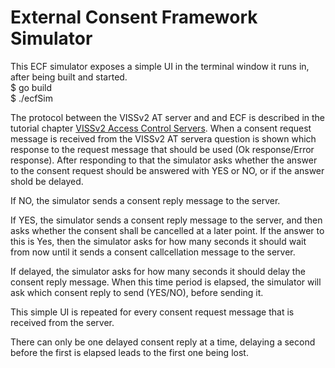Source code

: # External Consent Framework Simulator
This ECF simulator exposes a simple UI in the terminal window it runs in, after being built and started.<br>
$ go build<br>
$ ./ecfSim

The protocol between the VISSv2 AT server and and ECF is described in the tutorial chapter <a href="https://w3c.github.io/automotive-viss2/server/access-control-servers/">VISSv2 Access Control Servers</a>.
When a consent request message is received from the VISSv2 AT servera question is shown which response to the request message that should be used (Ok response/Error response).
After responding to that the simulator asks whether the answer to the consent request should be answered with YES or NO, or if the answer shold be delayed.

If NO, the simulator sends a consent reply message to the server.

If YES, the simulator  sends a consent reply message to the server, and then asks whether the consent shall be cancelled at a later point. If the answer to this is Yes,
then the simulator asks for how many seconds it should wait from now until it sends a consent callcellation message to the server.

If delayed, the simulator asks for how many seconds it should delay the consent reply message. When this time period is elapsed, the simulator will ask which consent reply to send (YES/NO),
before sending it.

This simple UI is repeated for every consent request message that is received from the server.

There can only be one delayed consent reply at a time, delaying a second before the first is elapsed leads to the first one being lost.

Your goal:
Check the listing above for lines containing the string "received", and copy each one.

Solution for this task:
When a consent request message is received from the VISSv2 AT servera question is shown which response to the request message that should be used (Ok response/Error response).
This simple UI is repeated for every consent request message that is received from the server.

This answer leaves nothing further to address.